She had conflicting emotions. She felt a need to be away from the reminder of her sorrow, but, when she thought of going, the emptiness inside her grew and engulfed her so that she would go into her cave, curl into her bed of boughs by the fire and weep until she fell asleep. Then the snows were too deep, the weather too cold, to consider traveling, so she settled in and would not leave the cave for days, for she could supply her need for water by eating the snow that drifted into the entrance. In the quiet winter nights, with the cold so brittle that the smallest sound seemed to reverberate throughout the entire canyon, she relived every moment she'd had with Duwan and as she remembered there were the whispers, indistinct, distant but comforting. To her knowledge she was the only one, other than valley Drinkers, who could hear them now that Duwan was dead. The whisperings renewed her speculation about what had happened to Duwan. Had the earth claimed him? Other dead bodies moldered, rotted, were eaten by scavengers. (It was more pleasant in the valley since the snows, for the grisly reminders of death were, at least temporarily, covered by a blanket of pure white.) Was he, like the ancestors and those oldsters from the valley, alive? She could not understand how. His heart had stopped. When Sema the elder and the others went back to the earth they had been living, if hardening. No, she told herself, he was dead, deprived even of that doubtful existence as a tall brother.

She had not yet accepted that aspect of being a Drinker. To think of half-burying oneself in the earth to become a tree seemed almost as horrible as being killed and left to become a part of the earth through decay. But now that Duwan was of the earth, she began to wonder, and, as she heard the confused, indistinct whispers, she told herself that, when her time came, she would return to the canyon and join Duwan there, to be by his side for—how long? Forever? Did the tall brothers die? She'd seen them killed by Devourers, cut for their wood. How could anything, even a tree, live forever?

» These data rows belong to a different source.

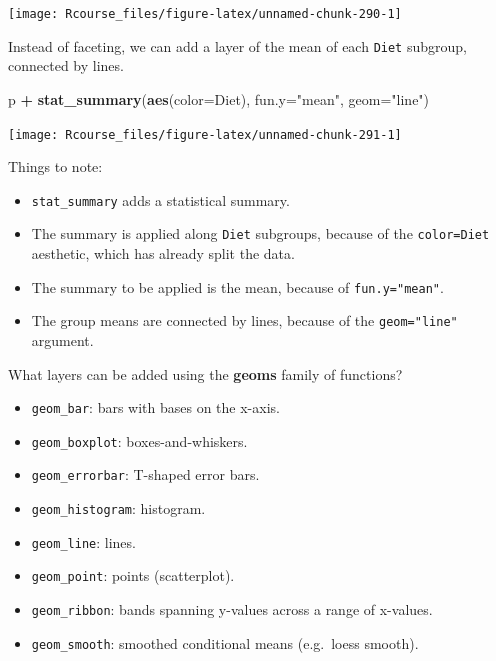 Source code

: \documentclass[]{book}
\newenvironment{Shaded}{\begin{snugshade}}{\end{snugshade}}
\newcommand{\KeywordTok}[1]{\textcolor[rgb]{0.13,0.29,0.53}{\textbf{#1}}}
\newcommand{\DataTypeTok}[1]{\textcolor[rgb]{0.13,0.29,0.53}{#1}}
\newcommand{\StringTok}[1]{\textcolor[rgb]{0.31,0.60,0.02}{#1}}
\newcommand{\OperatorTok}[1]{\textcolor[rgb]{0.81,0.36,0.00}{\textbf{#1}}}
\newcommand{\NormalTok}[1]{#1}
\providecommand{\tightlist}{%
  \setlength{\itemsep}{0pt}\setlength{\parskip}{0pt}}
\theoremstyle{definition}
\theoremstyle{definition}
\theoremstyle{definition}
\theoremstyle{remark}
\begin{document}
\texttt{[image: Rcourse\_files/figure-latex/unnamed-chunk-290-1]}

Instead of faceting, we can add a layer of the mean of each
\texttt{Diet} subgroup, connected by lines.

\begin{Shaded}
\begin{Highlighting}[]
\NormalTok{p }\OperatorTok{+}\StringTok{ }\KeywordTok{stat_summary}\NormalTok{(}\KeywordTok{aes}\NormalTok{(}\DataTypeTok{color=}\NormalTok{Diet), }\DataTypeTok{fun.y=}\StringTok{"mean"}\NormalTok{, }\DataTypeTok{geom=}\StringTok{"line"}\NormalTok{)}
\end{Highlighting}
\end{Shaded}

\texttt{[image: Rcourse\_files/figure-latex/unnamed-chunk-291-1]}

Things to note:

\begin{itemize}
\tightlist
\item
  \texttt{stat\_summary} adds a statistical summary.
\item
  The summary is applied along \texttt{Diet} subgroups, because of the
  \texttt{color=Diet} aesthetic, which has already split the data.
\item
  The summary to be applied is the mean, because of
  \texttt{fun.y="mean"}.
\item
  The group means are connected by lines, because of the
  \texttt{geom="line"} argument.
\end{itemize}

What layers can be added using the \textbf{geoms} family of functions?

\begin{itemize}
\tightlist
\item
  \texttt{geom\_bar}: bars with bases on the x-axis.
\item
  \texttt{geom\_boxplot}: boxes-and-whiskers.
\item
  \texttt{geom\_errorbar}: T-shaped error bars.
\item
  \texttt{geom\_histogram}: histogram.
\item
  \texttt{geom\_line}: lines.
\item
  \texttt{geom\_point}: points (scatterplot).
\item
  \texttt{geom\_ribbon}: bands spanning y-values across a range of
  x-values.
\item
  \texttt{geom\_smooth}: smoothed conditional means (e.g.~loess smooth).
\end{itemize}
\end{document}
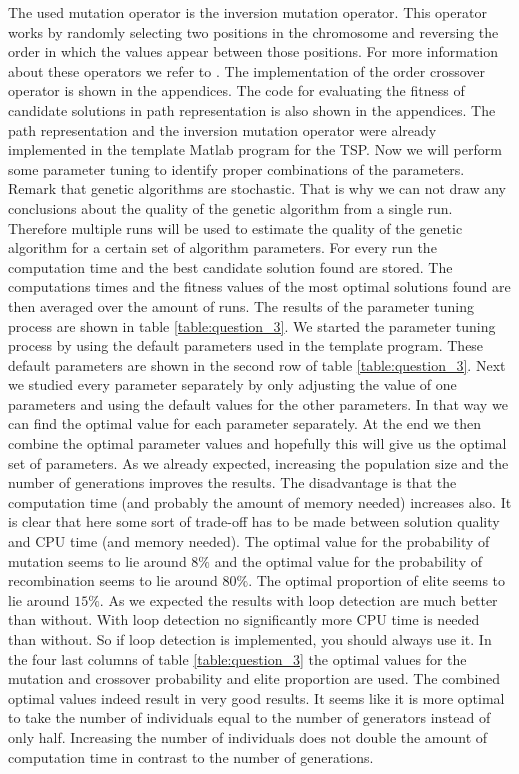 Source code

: The used mutation operator is the inversion mutation operator. This operator works by randomly selecting two positions in the chromosome and reversing the order in which the values appear between those positions. For more information about these operators we refer to \cite{handboek}. The implementation of the order crossover operator is shown in the appendices. The code for evaluating the fitness of candidate solutions in path representation is also shown in the appendices. The path representation and the inversion mutation operator were already implemented in the template Matlab program for the TSP.
\newline
\newline
Now we will perform some parameter tuning to identify proper combinations of the parameters. Remark that genetic algorithms are stochastic. That is why we can not draw any conclusions about the quality of the genetic algorithm from a single run. Therefore multiple runs will be used to estimate the quality of the genetic algorithm for a certain set of algorithm parameters. For every run the computation time and the best candidate solution found are stored. The computations times and the fitness values of the most optimal solutions found are then averaged over the amount of runs. The results of the parameter tuning process are shown in table \ref{table:question_3}.
\newline
\newline
We started the parameter tuning process by using the default parameters used in the template program. These default parameters are shown in the second row of table \ref{table:question_3}. Next we studied every parameter separately by only adjusting the value of one parameters and using the default values for the other parameters. In that way we can find the optimal value for each parameter separately. At the end we then combine the optimal parameter values and hopefully this will give us the optimal set of parameters. As we already expected, increasing the population size and the number of generations improves the results. The disadvantage is that the computation time (and probably the amount of memory needed) increases also. It is clear that here some sort of trade-off has to be made between solution quality and CPU time (and memory needed). The optimal value for the probability of mutation seems to lie around $8\%$ and the optimal value for the probability of recombination seems to lie around $80\%$. The optimal proportion of elite seems to lie around $15\%$. As we expected the results with loop detection are much better than without. With loop detection no significantly more CPU time is needed than without. So if loop detection is implemented, you should always use it.
\newline
\newline
In the four last columns of table \ref{table:question_3} the optimal values for the mutation and crossover probability and elite proportion are used. The combined optimal values indeed result in very good results. It seems like it is more optimal to take the number of individuals equal to the number of generators instead of only half. Increasing the number of individuals does not double the amount of computation time in contrast to the number of generations. 


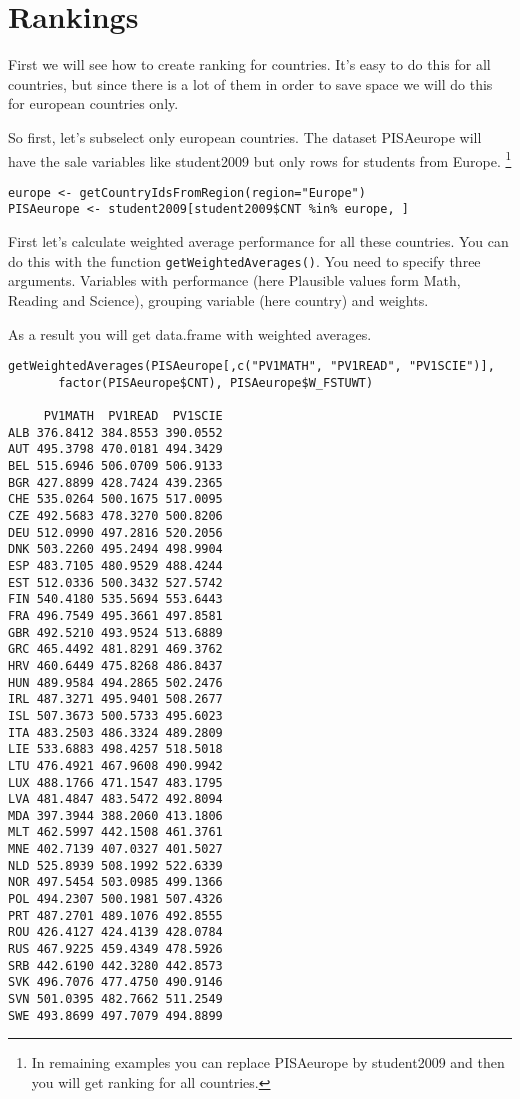 \section{Rankings}

First we will see how to create ranking for countries.
It's easy to do this for all countries, but since there is a lot of them in order to save space we will do this for european countries only.

So first, let's subselect only european countries. The dataset PISAeurope will have the sale variables like student2009 but only rows for students from Europe. \footnote{In remaining examples you can replace PISAeurope by student2009 and then you will get ranking for all countries.}
\begin{shaded}\begin{verbatim}
europe <- getCountryIdsFromRegion(region="Europe")
PISAeurope <- student2009[student2009$CNT %in% europe, ]
\end{verbatim}\end{shaded}

First let's calculate weighted average performance for all these countries. You can do this with the function \verb:getWeightedAverages():. You need to specify three arguments. Variables with performance (here Plausible values form Math, Reading and Science), grouping variable (here country) and weights.

As a result you will get data.frame with weighted averages.

\begin{shaded}\begin{verbatim}
getWeightedAverages(PISAeurope[,c("PV1MATH", "PV1READ", "PV1SCIE")], 
       factor(PISAeurope$CNT), PISAeurope$W_FSTUWT)
       
     PV1MATH  PV1READ  PV1SCIE
ALB 376.8412 384.8553 390.0552
AUT 495.3798 470.0181 494.3429
BEL 515.6946 506.0709 506.9133
BGR 427.8899 428.7424 439.2365
CHE 535.0264 500.1675 517.0095
CZE 492.5683 478.3270 500.8206
DEU 512.0990 497.2816 520.2056
DNK 503.2260 495.2494 498.9904
ESP 483.7105 480.9529 488.4244
EST 512.0336 500.3432 527.5742
FIN 540.4180 535.5694 553.6443
FRA 496.7549 495.3661 497.8581
GBR 492.5210 493.9524 513.6889
GRC 465.4492 481.8291 469.3762
HRV 460.6449 475.8268 486.8437
HUN 489.9584 494.2865 502.2476
IRL 487.3271 495.9401 508.2677
ISL 507.3673 500.5733 495.6023
ITA 483.2503 486.3324 489.2809
LIE 533.6883 498.4257 518.5018
LTU 476.4921 467.9608 490.9942
LUX 488.1766 471.1547 483.1795
LVA 481.4847 483.5472 492.8094
MDA 397.3944 388.2060 413.1806
MLT 462.5997 442.1508 461.3761
MNE 402.7139 407.0327 401.5027
NLD 525.8939 508.1992 522.6339
NOR 497.5454 503.0985 499.1366
POL 494.2307 500.1981 507.4326
PRT 487.2701 489.1076 492.8555
ROU 426.4127 424.4139 428.0784
RUS 467.9225 459.4349 478.5926
SRB 442.6190 442.3280 442.8573
SVK 496.7076 477.4750 490.9146
SVN 501.0395 482.7662 511.2549
SWE 493.8699 497.7079 494.8899
\end{verbatim}\end{shaded}

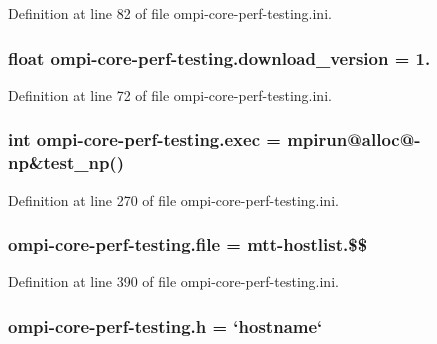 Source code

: Definition at line 82 of file ompi-\/core-\/perf-\/testing.\-ini.

\hypertarget{namespaceompi-core-perf-testing_a74b2c9b82adde122ece307aaf00bff28}{
\subsubsection[{download\-\_\-version}]{\setlength{\rightskip}{0pt plus 5cm}float ompi-\/core-\/perf-\/testing.\-download\-\_\-version = 1.}}\label{namespaceompi-core-perf-testing_a74b2c9b82adde122ece307aaf00bff28}


Definition at line 72 of file ompi-\/core-\/perf-\/testing.\-ini.

\hypertarget{namespaceompi-core-perf-testing_af852fdd97d7de2e0bce32ec64104df81}{
\subsubsection[{exec}]{\setlength{\rightskip}{0pt plus 5cm}int ompi-\/core-\/perf-\/testing.\-exec = mpirun@{\bf alloc}@-\/{\bf np}\&test\-\_\-np()}}\label{namespaceompi-core-perf-testing_af852fdd97d7de2e0bce32ec64104df81}


Definition at line 270 of file ompi-\/core-\/perf-\/testing.\-ini.

\hypertarget{namespaceompi-core-perf-testing_ad75cfc8b0adfe42041110d8fcf748e79}{
\subsubsection[{file}]{\setlength{\rightskip}{0pt plus 5cm}ompi-\/core-\/perf-\/testing.\-file = mtt-\/hostlist.\$\$}}\label{namespaceompi-core-perf-testing_ad75cfc8b0adfe42041110d8fcf748e79}


Definition at line 390 of file ompi-\/core-\/perf-\/testing.\-ini.

\hypertarget{namespaceompi-core-perf-testing_a288ab27bb997a5db5f291de283963be0}{
\subsubsection[{h}]{\setlength{\rightskip}{0pt plus 5cm}ompi-\/core-\/perf-\/testing.\-h = `hostname`}}\label{namespaceompi-core-perf-testing_a288ab27bb997a5db5f291de283963be0}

"What follows forever?" she asked, aloud.

"Eternity," came the answer, clearly.

She jumped, startled. She came to her knees on her bed of boughs and looked around. The fire had burned low. She threw on dead branches and the light flickered. The entrance was almost totally blocked by snow.

"Who?" she asked. "Is it you, Sema? Speak to me. Tell me of Duwan." Silence. Massed whisperings.

With the morning she went to the green pillar that had been Duwan and brushed away snow with a fresh bough. The moss-like covering was denser, and seemed to glow with life. She touched it. It was not unpleasant to the touch.

"Duwan," she whispered. "Do you live? If you live tell me, and I will join you now."

The silence activated her pain and in a frenzy she began to dig away at the snow until she reached the frozen earth and broke fingernails trying to dig a hole into which she would plant herself.

"Peace, daughter," the voice said inside her mind. "It is not your time. Rest. You will go with the coming of the change of seasons." She kept her vigil through the coldest months. There was no change. The green pillar did not grow. Was that to be his last and final form? She asked and received no answer.

"You're hateful," she told the whisperers, one night when she'd called and called and prayed to Duwan's Du without answer. "You can speak. You can tell me, and you won't. You are cruel. I will leave this place with the first thaw."

When it came, the change of season, it came suddenly. She awoke one morning to find that she was not, as usual, shivering with the cold. There was a sound of dripping water. Since the cave was dark, lit only by the fire and a slit for ventilation at the top of the newly banked snow, the coming of morning meant nothing to her, and she slept, often, until midday. She saw a trickle of melt water running down the inside of the snowbank at the entrance to wet the dry floor of the cave. She pushed an opening through the snow and looked out to see a wet, bright, dripping world. A mass of snow fell from the laden bough of a tree and made a wet, soggy sound. She went to the green pillar. Its snow covering was melting, too, exposing the rich, dark green color. The sun had a hint of warmth. She bared her arms and drank of it. Soon, she told herself, she would set out for the west.

There was little preparation to be done for leaving. She would carry only Duwan's swords. They had been cast aside by the enemy and she'd stored them in the cave, keeping them bright during the winter by rubbing them with sand.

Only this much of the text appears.